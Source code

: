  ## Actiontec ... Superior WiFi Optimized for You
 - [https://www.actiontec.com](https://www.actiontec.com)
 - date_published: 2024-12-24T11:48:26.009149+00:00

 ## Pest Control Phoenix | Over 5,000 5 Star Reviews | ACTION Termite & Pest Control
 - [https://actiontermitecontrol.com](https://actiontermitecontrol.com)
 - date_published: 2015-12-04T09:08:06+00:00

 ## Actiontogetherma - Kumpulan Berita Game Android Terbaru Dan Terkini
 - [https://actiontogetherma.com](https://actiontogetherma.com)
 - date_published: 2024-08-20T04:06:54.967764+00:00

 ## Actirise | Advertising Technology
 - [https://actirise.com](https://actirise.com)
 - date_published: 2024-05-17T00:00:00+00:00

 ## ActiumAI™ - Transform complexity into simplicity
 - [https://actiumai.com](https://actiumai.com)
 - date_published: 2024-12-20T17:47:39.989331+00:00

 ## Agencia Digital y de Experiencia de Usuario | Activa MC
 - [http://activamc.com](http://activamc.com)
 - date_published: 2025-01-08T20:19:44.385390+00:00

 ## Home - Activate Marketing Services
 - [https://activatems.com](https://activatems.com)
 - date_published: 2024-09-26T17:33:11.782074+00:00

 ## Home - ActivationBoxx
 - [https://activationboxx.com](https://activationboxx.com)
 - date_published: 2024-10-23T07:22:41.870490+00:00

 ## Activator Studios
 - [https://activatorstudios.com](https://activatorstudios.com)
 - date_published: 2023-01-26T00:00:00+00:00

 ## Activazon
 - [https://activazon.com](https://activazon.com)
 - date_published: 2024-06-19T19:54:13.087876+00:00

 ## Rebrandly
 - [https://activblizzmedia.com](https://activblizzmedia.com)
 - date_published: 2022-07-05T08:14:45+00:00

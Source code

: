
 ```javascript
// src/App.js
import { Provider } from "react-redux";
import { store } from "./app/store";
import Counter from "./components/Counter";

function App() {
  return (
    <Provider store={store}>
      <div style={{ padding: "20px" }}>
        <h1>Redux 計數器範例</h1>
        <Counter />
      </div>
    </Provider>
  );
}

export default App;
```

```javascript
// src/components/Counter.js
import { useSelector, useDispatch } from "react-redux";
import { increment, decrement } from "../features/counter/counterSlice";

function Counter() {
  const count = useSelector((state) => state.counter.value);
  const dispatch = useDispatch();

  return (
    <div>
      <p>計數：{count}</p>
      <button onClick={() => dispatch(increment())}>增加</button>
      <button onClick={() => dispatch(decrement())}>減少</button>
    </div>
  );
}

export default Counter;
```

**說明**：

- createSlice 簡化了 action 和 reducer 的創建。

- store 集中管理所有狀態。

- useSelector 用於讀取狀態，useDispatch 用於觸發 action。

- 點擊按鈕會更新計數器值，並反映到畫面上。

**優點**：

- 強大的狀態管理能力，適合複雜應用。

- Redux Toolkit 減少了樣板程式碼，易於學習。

== == ==

- **TO DO**:
Please list every line of the records that contains "components".

- **REPLY**:
import Counter from "./components/Counter";
// src/components/Counter.js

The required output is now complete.